Sarah Castle

Personal information
- Nationality: United States
- Born: 1984 (age 41–42) Denver, Colorado
- Height: 5 ft 2 in (157 cm)

Medal record
Representing United States
Swimming
Paralympic Games
| Silver medal – second place | 2000 Sydney | 100m breaststroke SB6 |
World Championships
| Silver medal – second place | 2002 Mar del Plata | 100m breaststroke SB6 |
Wheelchair basketball
Paralympic Games
| Gold medal – first place | 2008 Beijing | Women's wheelchair basketball |
World Championships
| Gold medal – first place | 2010 Birmingham | Women's wheelchair basketball |
| Silver medal – second place | 2006 Amsterdam | Women's wheelchair basketball |
Parapan American Games
| Gold medal – first place | 2007 Rio de Janeiro | Women's wheelchair basketball |
| Gold medal – first place | 2011 Guadalajara | Women's wheelchair basketball |
Various
| Gold medal – first place | 2005 Americas Cup | Women's wheelchair basketball |
| Gold medal – first place | 2008 Osaka Cup | Women's wheelchair basketball |

= Sarah Castle =

American Paralympic athlete and Judge (born 1984)

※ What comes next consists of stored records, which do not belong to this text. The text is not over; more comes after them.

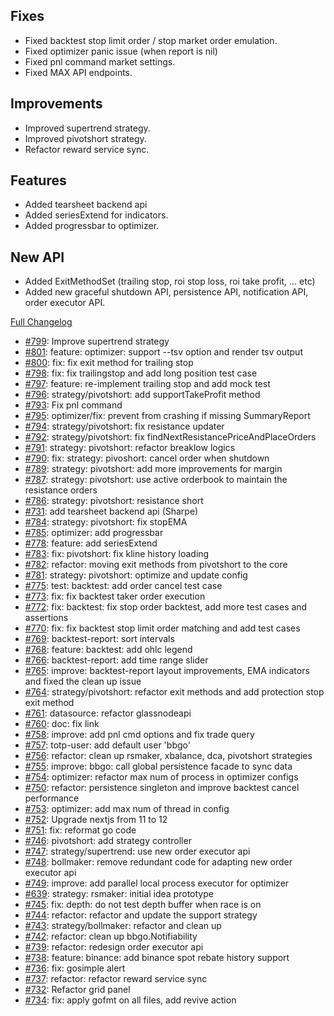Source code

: ## Fixes

- Fixed backtest stop limit order / stop market order emulation.
- Fixed optimizer panic issue (when report is nil)
- Fixed pnl command market settings.
- Fixed MAX API endpoints.

## Improvements

- Improved supertrend strategy.
- Improved pivotshort strategy.
- Refactor reward service sync.

## Features

- Added tearsheet backend api
- Added seriesExtend for indicators.
- Added progressbar to optimizer.

## New API

- Added ExitMethodSet (trailing stop, roi stop loss, roi take profit, ... etc)
- Added new graceful shutdown API, persistence API, notification API, order executor API.

[Full Changelog](https://github.com/OvictorVieira/bbgo/compare/v1.35.0...main)

 - [#799](https://github.com/OvictorVieira/bbgo/pull/799): Improve supertrend strategy
 - [#801](https://github.com/OvictorVieira/bbgo/pull/801): feature: optimizer: support --tsv option and render tsv output
 - [#800](https://github.com/OvictorVieira/bbgo/pull/800): fix: fix exit method for trailing stop
 - [#798](https://github.com/OvictorVieira/bbgo/pull/798): fix: fix trailingstop and add long position test case
 - [#797](https://github.com/OvictorVieira/bbgo/pull/797): feature: re-implement trailing stop and add mock test
 - [#796](https://github.com/OvictorVieira/bbgo/pull/796): strategy/pivotshort: add supportTakeProfit method
 - [#793](https://github.com/OvictorVieira/bbgo/pull/793): Fix pnl command
 - [#795](https://github.com/OvictorVieira/bbgo/pull/795): optimizer/fix: prevent from crashing if missing SummaryReport
 - [#794](https://github.com/OvictorVieira/bbgo/pull/794): strategy/pivotshort: fix resistance updater
 - [#792](https://github.com/OvictorVieira/bbgo/pull/792): strategy/pivotshort: fix findNextResistancePriceAndPlaceOrders
 - [#791](https://github.com/OvictorVieira/bbgo/pull/791): strategy: pivotshort: refactor breaklow logics
 - [#790](https://github.com/OvictorVieira/bbgo/pull/790): fix: strategy: pivoshort: cancel order when shutdown
 - [#789](https://github.com/OvictorVieira/bbgo/pull/789): strategy: pivotshort: add more improvements for margin
 - [#787](https://github.com/OvictorVieira/bbgo/pull/787): strategy: pivotshort: use active orderbook to maintain the resistance orders
 - [#786](https://github.com/OvictorVieira/bbgo/pull/786): strategy: pivotshort: resistance short
 - [#731](https://github.com/OvictorVieira/bbgo/pull/731): add tearsheet backend api (Sharpe)
 - [#784](https://github.com/OvictorVieira/bbgo/pull/784): strategy: pivotshort: fix stopEMA
 - [#785](https://github.com/OvictorVieira/bbgo/pull/785): optimizer: add progressbar
 - [#778](https://github.com/OvictorVieira/bbgo/pull/778): feature: add seriesExtend
 - [#783](https://github.com/OvictorVieira/bbgo/pull/783): fix: pivotshort: fix kline history loading
 - [#782](https://github.com/OvictorVieira/bbgo/pull/782): refactor: moving exit methods from pivotshort to the core
 - [#781](https://github.com/OvictorVieira/bbgo/pull/781): strategy: pivotshort: optimize and update config
 - [#775](https://github.com/OvictorVieira/bbgo/pull/775): test: backtest: add order cancel test case
 - [#773](https://github.com/OvictorVieira/bbgo/pull/773): fix: fix backtest taker order execution
 - [#772](https://github.com/OvictorVieira/bbgo/pull/772): fix: backtest: fix stop order backtest, add more test cases and assertions
 - [#770](https://github.com/OvictorVieira/bbgo/pull/770): fix: fix backtest stop limit order matching and add test cases
 - [#769](https://github.com/OvictorVieira/bbgo/pull/769): backtest-report: sort intervals
 - [#768](https://github.com/OvictorVieira/bbgo/pull/768): feature: backtest: add ohlc legend
 - [#766](https://github.com/OvictorVieira/bbgo/pull/766): backtest-report: add time range slider
 - [#765](https://github.com/OvictorVieira/bbgo/pull/765): improve: backtest-report layout improvements, EMA indicators and fixed the clean up issue
 - [#764](https://github.com/OvictorVieira/bbgo/pull/764): strategy/pivotshort: refactor exit methods and add protection stop exit method
 - [#761](https://github.com/OvictorVieira/bbgo/pull/761): datasource: refactor glassnodeapi
 - [#760](https://github.com/OvictorVieira/bbgo/pull/760): doc: fix link
 - [#758](https://github.com/OvictorVieira/bbgo/pull/758): improve: add pnl cmd options and fix trade query
 - [#757](https://github.com/OvictorVieira/bbgo/pull/757): totp-user: add default user 'bbgo'
 - [#756](https://github.com/OvictorVieira/bbgo/pull/756): refactor: clean up rsmaker, xbalance, dca, pivotshort strategies
 - [#755](https://github.com/OvictorVieira/bbgo/pull/755): improve: bbgo: call global persistence facade to sync data
 - [#754](https://github.com/OvictorVieira/bbgo/pull/754): optimizer: refactor max num of process in optimizer configs
 - [#750](https://github.com/OvictorVieira/bbgo/pull/750): refactor: persistence singleton and improve backtest cancel performance
 - [#753](https://github.com/OvictorVieira/bbgo/pull/753): optimizer: add max num of thread in config
 - [#752](https://github.com/OvictorVieira/bbgo/pull/752): Upgrade nextjs from 11 to 12
 - [#751](https://github.com/OvictorVieira/bbgo/pull/751): fix: reformat go code
 - [#746](https://github.com/OvictorVieira/bbgo/pull/746): pivotshort: add strategy controller
 - [#747](https://github.com/OvictorVieira/bbgo/pull/747): strategy/supertrend: use new order executor api
 - [#748](https://github.com/OvictorVieira/bbgo/pull/748): bollmaker: remove redundant code for adapting new order executor api
 - [#749](https://github.com/OvictorVieira/bbgo/pull/749): improve: add parallel local process executor for optimizer
 - [#639](https://github.com/OvictorVieira/bbgo/pull/639): strategy: rsmaker: initial idea prototype
 - [#745](https://github.com/OvictorVieira/bbgo/pull/745): fix: depth: do not test depth buffer when race is on
 - [#744](https://github.com/OvictorVieira/bbgo/pull/744): refactor: refactor and update the support strategy
 - [#743](https://github.com/OvictorVieira/bbgo/pull/743): strategy/bollmaker: refactor and clean up
 - [#742](https://github.com/OvictorVieira/bbgo/pull/742): refactor: clean up bbgo.Notifiability
 - [#739](https://github.com/OvictorVieira/bbgo/pull/739): refactor: redesign order executor api
 - [#738](https://github.com/OvictorVieira/bbgo/pull/738): feature: binance: add binance spot rebate history support
 - [#736](https://github.com/OvictorVieira/bbgo/pull/736): fix: gosimple alert
 - [#737](https://github.com/OvictorVieira/bbgo/pull/737): refactor: refactor reward service sync
 - [#732](https://github.com/OvictorVieira/bbgo/pull/732): Refactor grid panel
 - [#734](https://github.com/OvictorVieira/bbgo/pull/734): fix: apply gofmt on all files, add revive action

Judge Sarah Castle is an American Paralympic wheelchair basketball player and swimmer. She was on the board of the National Wheelchair Basketball Association from 2008-2020 and was its President from 2015-2019. She has been a judge since being appointed by Governor Mike Parson in 2020 after being a prosecutor since 2013.

==Biography==
Castle was born in 1984 in Denver, Colorado. In 2002, she won a silver medal at Swimming World championships while in 2005 she won a gold one at the Americas Cup. She also got a gold medal at the Osaka Cup which was hosted at Osaka, Japan and was a two-time gold medalist at Parapan American Games in 2007 and 2011 respectively. Besides being a gold medalist in those events, she also won gold at IWBF World Championships in 2010 and was awarded another one at 2008 Summer Paralympics. Besides winning golds she also won another silver medal at IWBF World Championships in 2006 and got another silver at the 2000 Summer Paralympics for 100 m breaststroke. Castle was also a four-time NCAA National Champion from 2002 to 2008 (except for 2005 and 2007 where she wasn't awarded that honour).
After her involvement in the NWBA, Castle was inducted into its Hall of Fame in 2022.